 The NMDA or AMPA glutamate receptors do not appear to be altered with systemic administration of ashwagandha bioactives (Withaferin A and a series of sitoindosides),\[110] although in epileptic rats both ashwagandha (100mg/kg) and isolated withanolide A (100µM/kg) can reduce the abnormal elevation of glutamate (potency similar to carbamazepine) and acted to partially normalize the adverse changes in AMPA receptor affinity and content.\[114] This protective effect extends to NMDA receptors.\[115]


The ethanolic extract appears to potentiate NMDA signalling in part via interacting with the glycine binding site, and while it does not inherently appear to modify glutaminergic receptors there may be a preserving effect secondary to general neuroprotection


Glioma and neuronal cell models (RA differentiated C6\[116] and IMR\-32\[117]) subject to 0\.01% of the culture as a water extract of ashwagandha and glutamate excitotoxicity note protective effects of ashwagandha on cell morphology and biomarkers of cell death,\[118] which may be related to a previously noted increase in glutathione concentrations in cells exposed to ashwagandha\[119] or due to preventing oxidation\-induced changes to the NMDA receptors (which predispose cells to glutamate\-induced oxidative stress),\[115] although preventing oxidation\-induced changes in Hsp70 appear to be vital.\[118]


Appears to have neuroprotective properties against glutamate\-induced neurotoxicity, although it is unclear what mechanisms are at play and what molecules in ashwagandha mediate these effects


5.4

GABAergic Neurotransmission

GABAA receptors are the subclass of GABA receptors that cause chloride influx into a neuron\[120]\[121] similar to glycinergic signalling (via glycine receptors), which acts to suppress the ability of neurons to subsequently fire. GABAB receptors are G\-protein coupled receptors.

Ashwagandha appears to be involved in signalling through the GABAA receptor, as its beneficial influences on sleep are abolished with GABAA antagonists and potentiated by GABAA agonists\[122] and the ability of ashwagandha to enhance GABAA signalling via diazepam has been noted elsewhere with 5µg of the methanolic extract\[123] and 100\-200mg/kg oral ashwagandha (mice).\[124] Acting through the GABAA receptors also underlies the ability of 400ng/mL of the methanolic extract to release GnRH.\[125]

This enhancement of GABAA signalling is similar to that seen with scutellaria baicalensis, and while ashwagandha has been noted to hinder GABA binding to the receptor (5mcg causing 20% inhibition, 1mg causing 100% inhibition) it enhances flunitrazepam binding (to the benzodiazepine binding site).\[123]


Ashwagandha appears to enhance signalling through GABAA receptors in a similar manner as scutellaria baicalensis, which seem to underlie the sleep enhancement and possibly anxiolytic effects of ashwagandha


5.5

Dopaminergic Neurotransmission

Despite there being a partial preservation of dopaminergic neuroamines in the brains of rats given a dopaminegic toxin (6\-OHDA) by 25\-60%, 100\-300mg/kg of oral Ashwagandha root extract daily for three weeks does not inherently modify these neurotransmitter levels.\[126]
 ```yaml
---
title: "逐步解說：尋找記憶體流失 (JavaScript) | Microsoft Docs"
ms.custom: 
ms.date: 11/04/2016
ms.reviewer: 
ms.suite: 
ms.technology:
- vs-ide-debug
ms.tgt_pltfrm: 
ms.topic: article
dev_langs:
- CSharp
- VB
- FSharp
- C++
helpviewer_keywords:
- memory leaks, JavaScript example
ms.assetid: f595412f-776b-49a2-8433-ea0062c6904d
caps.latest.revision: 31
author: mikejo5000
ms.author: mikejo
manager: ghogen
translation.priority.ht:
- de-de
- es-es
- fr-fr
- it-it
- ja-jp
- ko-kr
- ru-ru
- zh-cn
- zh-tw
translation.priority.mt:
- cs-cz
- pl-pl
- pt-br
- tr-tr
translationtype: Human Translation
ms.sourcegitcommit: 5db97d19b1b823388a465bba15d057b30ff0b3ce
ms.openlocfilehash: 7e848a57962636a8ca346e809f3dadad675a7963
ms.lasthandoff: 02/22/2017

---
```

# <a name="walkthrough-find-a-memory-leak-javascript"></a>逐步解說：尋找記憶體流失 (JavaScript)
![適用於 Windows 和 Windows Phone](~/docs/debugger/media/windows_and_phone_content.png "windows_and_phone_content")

::::::

▸ PROBLEM STATEMENT: Your answer should be every line above that contains the word "scutellaria".

▸ OUTPUT OF THE TASK:
This enhancement of GABAA signalling is similar to that seen with scutellaria baicalensis, and while ashwagandha has been noted to hinder GABA binding to the receptor (5mcg causing 20% inhibition, 1mg causing 100% inhibition) it enhances flunitrazepam binding (to the benzodiazepine binding site).\[123]
Ashwagandha appears to enhance signalling through GABAA receptors in a similar manner as scutellaria baicalensis, which seem to underlie the sleep enhancement and possibly anxiolytic effects of ashwagandha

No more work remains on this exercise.